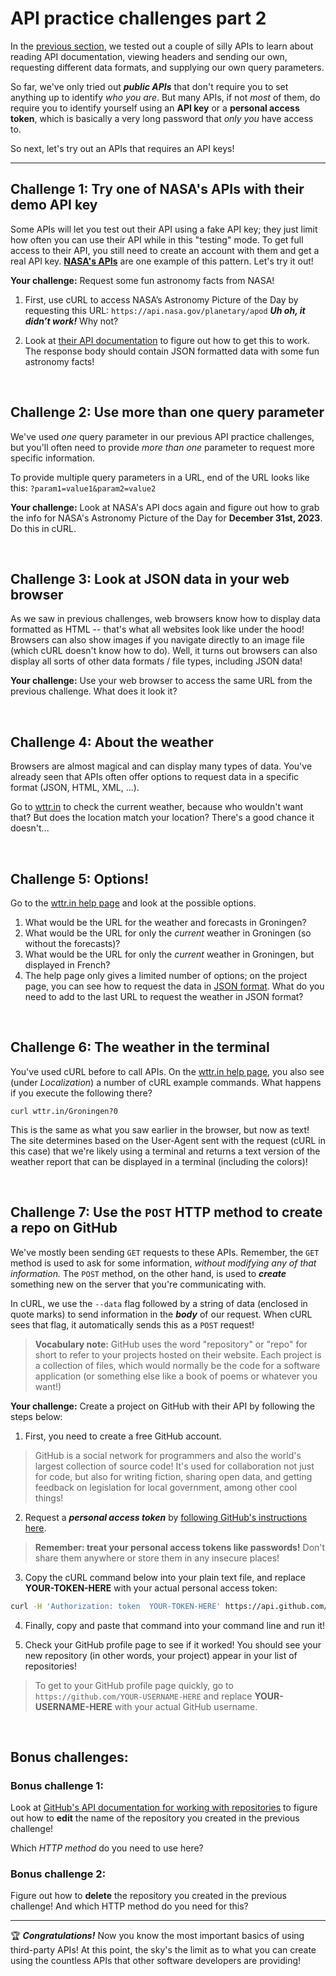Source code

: # API practice challenges part 2

In the [previous section](https://github.com/misja/intro-apis-workshop/blob/main/api-challenges-1.md), we tested out a couple of silly APIs to learn about reading API documentation, viewing headers and sending our own, requesting different data formats, and supplying our own query parameters.

So far, we've only tried out ***public APIs*** that don't require you to set anything up to identify *who you are*. But many APIs, if not *most* of them, do require you to identify yourself using an **API key** or a **personal access token**, which is basically a very long password that *only you* have access to.

So next, let's try out an APIs that requires an API keys!

<hr/>

## Challenge 1: Try one of NASA's APIs with their demo API key

Some APIs will let you test out their API using a fake API key; they just limit how often you can use their API while in this "testing" mode. To get full access to their API, you still need to create an account with them and get a real API key. [**NASA's APIs**](https://api.nasa.gov/) are one example of this pattern. Let's try it out!

**Your challenge:** Request some fun astronomy facts from NASA!

  1. First, use cURL to access NASA’s Astronomy Picture of the Day by requesting this URL: `https://api.nasa.gov/planetary/apod` ***Uh oh, it didn’t work!*** Why not?

  2. Look at [their API documentation](https://api.nasa.gov/) to figure out how to get this to work. The response body should contain JSON formatted data with some fun astronomy facts!

<br/>

## Challenge 2: Use more than one query parameter

We've used *one* query parameter in our previous API practice challenges, but you'll often need to provide *more than one* parameter to request more specific information.

To provide multiple query parameters in a URL, end of the URL looks like this: `?param1=value1&param2=value2`

**Your challenge:** Look at NASA's API docs again and figure out how to grab the info for NASA's Astronomy Picture of the Day for **December 31st, 2023**. Do this in cURL.

<br/>

## Challenge 3: Look at JSON data in your web browser

As we saw in previous challenges, web browsers know how to display data formatted as HTML -- that's what all websites look like under the hood! Browsers can also show images if you navigate directly to an image file (which cURL doesn't know how to do). Well, it turns out browsers can also display all sorts of other data formats / file types, including JSON data!

**Your challenge:** Use your web browser to access the same URL from the previous challenge. What does it look it?

<br/>

## Challenge 4: About the weather

Browsers are almost magical and can display many types of data. You've already seen that APIs often offer options to request data in a specific format (JSON, HTML, XML, ...).

Go to [wttr.in](https://wttr.in/) to check the current weather, because who wouldn't want that? But does the location match your location? There's a good chance it doesn't...

<br/>

## Challenge 5: Options!

Go to the [wttr.in help page](https://wttr.in/:help) and look at the possible options.

1. What would be the URL for the weather and forecasts in Groningen?
2. What would be the URL for only the *current* weather in Groningen (so without the forecasts)?
3. What would be the URL for only the *current* weather in Groningen, but displayed in French?
4. The help page only gives a limited number of options; on the project page, you can see how to request the data in [JSON format](https://github.com/chubin/wttr.in?tab=readme-ov-file#json-output). What do you need to add to the last URL to request the weather in JSON format?

<br/>

## Challenge 6: The weather in the terminal

You've used cURL before to call APIs. On the [wttr.in help page](https://wttr.in/:help), you also see (under *Localization*) a number of cURL example commands. What happens if you execute the following there?

`curl wttr.in/Groningen?0`

This is the same as what you saw earlier in the browser, but now as text! The site determines based on the User-Agent sent with the request (cURL in this case) that we're likely using a terminal and returns a text version of the weather report that can be displayed in a terminal (including the colors)!

<br/>

## Challenge 7: Use the `POST` HTTP method to create a repo on GitHub

We've mostly been sending `GET` requests to these APIs. Remember, the `GET` method is used to ask for some information, *without modifying any of that information.* The `POST` method, on the other hand, is used to ***create*** something new on the server that you're communicating with.

In cURL, we use the `--data` flag followed by a string of data (enclosed in quote marks) to send information in the ***body*** of our request. When cURL sees that flag, it automatically sends this as a `POST` request!

  > **Vocabulary note:** GitHub uses the word "repository" or "repo" for short to refer to your projects hosted on their website. Each project is a collection of files, which would normally be the code for a software application (or something else like a book of poems or whatever you want!)

**Your challenge:** Create a project on GitHub with their API by following the steps below:

   1. First, you need to create a free GitHub account.

   > GitHub is a social network for programmers and also the world's largest collection of source code! It's used for collaboration not just for code, but also for writing fiction, sharing open data, and getting feedback on legislation for local government, among other cool things!

  2. Request a ***personal access token*** by [following GitHub's instructions here](https://help.github.com/articles/creating-a-personal-access-token-for-the-command-line/).

  > **Remember: treat your personal access tokens like passwords!** Don't share them anywhere or store them in any insecure places!

  3. Copy the cURL command below into your plain text file, and replace **YOUR-TOKEN-HERE** with your actual personal access token:

```bash
curl -H 'Authorization: token  YOUR-TOKEN-HERE' https://api.github.com/user/repos  --data  '{"name": "test-repo"}'
```

  4. Finally, copy and paste that command into your command line and run it!

  5. Check your GitHub profile page to see if it worked! You should see your new repository (in other words, your project) appear in your list of repositories!

  > To get to your GitHub profile page quickly, go to `https://github.com/YOUR-USERNAME-HERE` and replace **YOUR-USERNAME-HERE** with your actual GitHub username.

<br/>

## Bonus challenges:

### Bonus challenge 1:

Look at [GitHub's API documentation for working with repositories](https://developer.github.com/v3/repos/) to figure out how to **edit** the name of the repository you created in the previous challenge!

Which *HTTP method* do you need to use here?

### Bonus challenge 2:

Figure out how to **delete** the repository you created in the previous challenge! And which HTTP method do you need for this?

<hr/>

:trophy: ***Congratulations!*** Now you know the most important basics of using third-party APIs! At this point, the sky's the limit as to what you can create using the countless APIs that other software developers are providing!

# # # # # # #

- Exercise goal
Look above for the line with "facts from NASA!"; retype exactly that line, every line after it up to the line with "## Challenge 3: Look", and that line too, nothing else.

- Solved exercise
**Your challenge:** Request some fun astronomy facts from NASA!

  1. First, use cURL to access NASA’s Astronomy Picture of the Day by requesting this URL: `https://api.nasa.gov/planetary/apod` ***Uh oh, it didn’t work!*** Why not?

  2. Look at [their API documentation](https://api.nasa.gov/) to figure out how to get this to work. The response body should contain JSON formatted data with some fun astronomy facts!

<br/>

## Challenge 2: Use more than one query parameter

We've used *one* query parameter in our previous API practice challenges, but you'll often need to provide *more than one* parameter to request more specific information.

To provide multiple query parameters in a URL, end of the URL looks like this: `?param1=value1&param2=value2`

**Your challenge:** Look at NASA's API docs again and figure out how to grab the info for NASA's Astronomy Picture of the Day for **December 31st, 2023**. Do this in cURL.

<br/>

## Challenge 3: Look at JSON data in your web browser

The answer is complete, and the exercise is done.